Pour tenir compte des problèmes liés à de faibles échantillons, nous avons restreint l’analyse à cinq pays représentatifs des grands systèmes sociaux (Esping-Andersen, 1999) et présentant un nombre d’enquêtés important : la Finlande (10 210) pour les pays socio-démocrates d’Europe du Nord ; la France (13 685) et l’Allemagne (4 942) pour les pays d’Europe continentale donnant une place prépondérante aux assurances dans leur modèle social, l’Espagne (6 413) pour les pays méditerranéens où la famille joue un rôle important dans les compromis sociaux et l’Irlande (4 793) comme modèle proche du Royaume-Uni par la place dévolue au marché. Pour coder les classes sociales, nous avons eu recours à la classification européenne (ESeG) et avons comparé la distribution de ces ESeG [3] dans la population active avec d’autres enquêtes (Labor Force Survey, 2011 ; Adult Education Survey, 2011). Cette comparaison n’a pas fait apparaître de distorsions ou d’écarts importants.
Contexte
Cet article fait suite à une précédente recherche portant sur « l’insécurité sociale » (Duvoux et Papuchon, 2018), définie comme une incapacité à se projeter, de manière positive, dans l’avenir. Celle-ci avait conduit, à partir d’une mesure de la pauvreté subjective, à souligner l’extension d’une forme d’insécurité sociale à des catégories en général considérées comme préservées de la pauvreté monétaire : certains segments, notamment ouvriers et employés, des catégories populaires, mais aussi les indépendants et les retraités non-propriétaires. Un des résultats de cette recherche a été de souligner les effets d’interaction entre certains statuts, comme celui de retraité, avec la détention d’un patrimoine. Alors que les retraités sont, en France, relativement bien protégés de la pauvreté monétaire, la prise en compte du statut d’occupation du logement invitait à mettre en lumière le sentiment de pauvreté des retraités locataires, associé à une perception négative de sa propre trajectoire sociale passée et à venir, fortement ancrée dans des conditions matérielles d’existence dégradées.

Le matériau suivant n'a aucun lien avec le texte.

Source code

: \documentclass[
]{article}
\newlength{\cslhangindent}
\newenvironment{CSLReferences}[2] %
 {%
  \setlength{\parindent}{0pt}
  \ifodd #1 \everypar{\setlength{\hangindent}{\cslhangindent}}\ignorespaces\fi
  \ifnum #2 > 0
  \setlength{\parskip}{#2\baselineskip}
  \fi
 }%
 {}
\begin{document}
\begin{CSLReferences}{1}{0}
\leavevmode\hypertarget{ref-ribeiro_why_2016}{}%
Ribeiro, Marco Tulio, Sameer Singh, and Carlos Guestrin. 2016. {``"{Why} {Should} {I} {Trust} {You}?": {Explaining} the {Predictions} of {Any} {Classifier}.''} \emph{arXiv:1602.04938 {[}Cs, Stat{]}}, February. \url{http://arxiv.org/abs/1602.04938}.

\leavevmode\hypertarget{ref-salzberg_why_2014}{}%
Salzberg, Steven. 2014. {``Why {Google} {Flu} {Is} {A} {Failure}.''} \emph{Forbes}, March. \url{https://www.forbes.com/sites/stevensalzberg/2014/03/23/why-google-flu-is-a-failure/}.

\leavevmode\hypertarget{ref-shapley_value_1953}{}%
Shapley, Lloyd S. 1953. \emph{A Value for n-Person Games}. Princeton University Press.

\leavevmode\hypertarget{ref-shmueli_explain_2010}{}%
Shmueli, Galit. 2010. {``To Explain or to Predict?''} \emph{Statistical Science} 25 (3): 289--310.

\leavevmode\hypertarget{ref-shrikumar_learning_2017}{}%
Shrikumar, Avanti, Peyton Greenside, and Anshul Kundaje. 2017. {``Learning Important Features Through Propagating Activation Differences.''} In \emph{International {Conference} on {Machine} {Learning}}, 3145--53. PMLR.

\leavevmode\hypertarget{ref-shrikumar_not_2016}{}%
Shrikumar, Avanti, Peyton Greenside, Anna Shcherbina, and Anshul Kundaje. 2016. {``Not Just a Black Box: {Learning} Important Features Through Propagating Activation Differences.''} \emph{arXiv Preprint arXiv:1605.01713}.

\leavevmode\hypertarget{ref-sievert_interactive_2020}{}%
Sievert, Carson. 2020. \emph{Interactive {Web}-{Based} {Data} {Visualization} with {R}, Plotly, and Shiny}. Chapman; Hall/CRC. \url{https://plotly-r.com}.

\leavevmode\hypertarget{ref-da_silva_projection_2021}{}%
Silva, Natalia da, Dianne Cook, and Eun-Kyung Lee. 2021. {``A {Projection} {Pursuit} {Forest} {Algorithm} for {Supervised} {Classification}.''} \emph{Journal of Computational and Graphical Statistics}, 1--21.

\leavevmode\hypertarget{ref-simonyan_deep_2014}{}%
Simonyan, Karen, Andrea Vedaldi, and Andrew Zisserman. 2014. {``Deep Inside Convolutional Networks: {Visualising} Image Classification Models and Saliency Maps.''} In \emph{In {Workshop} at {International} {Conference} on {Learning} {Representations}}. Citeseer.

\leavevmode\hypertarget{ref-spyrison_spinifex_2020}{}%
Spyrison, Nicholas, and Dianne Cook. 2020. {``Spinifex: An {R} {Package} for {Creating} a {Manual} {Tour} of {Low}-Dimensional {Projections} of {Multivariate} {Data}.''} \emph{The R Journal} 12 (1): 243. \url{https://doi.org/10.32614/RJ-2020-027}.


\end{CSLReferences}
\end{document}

Ces résultats soulignent l’importance de la classe moyenne patrimoniale (définie par Thomas Piketty (2013) comme les individus situés entre les 10 % les plus riches et les 50 % les plus pauvres) dans la structuration de la société actuelle, par contraste avec celle du début du XXe siècle qui était caractérisée par une très forte concentration du patrimoine, et plus encore dans les grandes villes d’où la petite propriété paysanne ne pouvait, par construction, tempérer la concentration observée. L’approche de la pauvreté et des inégalités qui fait la part belle à leurs dimensions subjectives et temporelles a donc été prolongée par un réexamen de la typologie des classes sociales à l’aune du patrimoine (Duvoux et Papuchon, 2022) et de la manière dont celui-ci pouvait structurer des attentes et des possibles, des anticipations d’accumulation ou au contraire des perspectives réduites, en fonction de la classe sociale et de l’âge.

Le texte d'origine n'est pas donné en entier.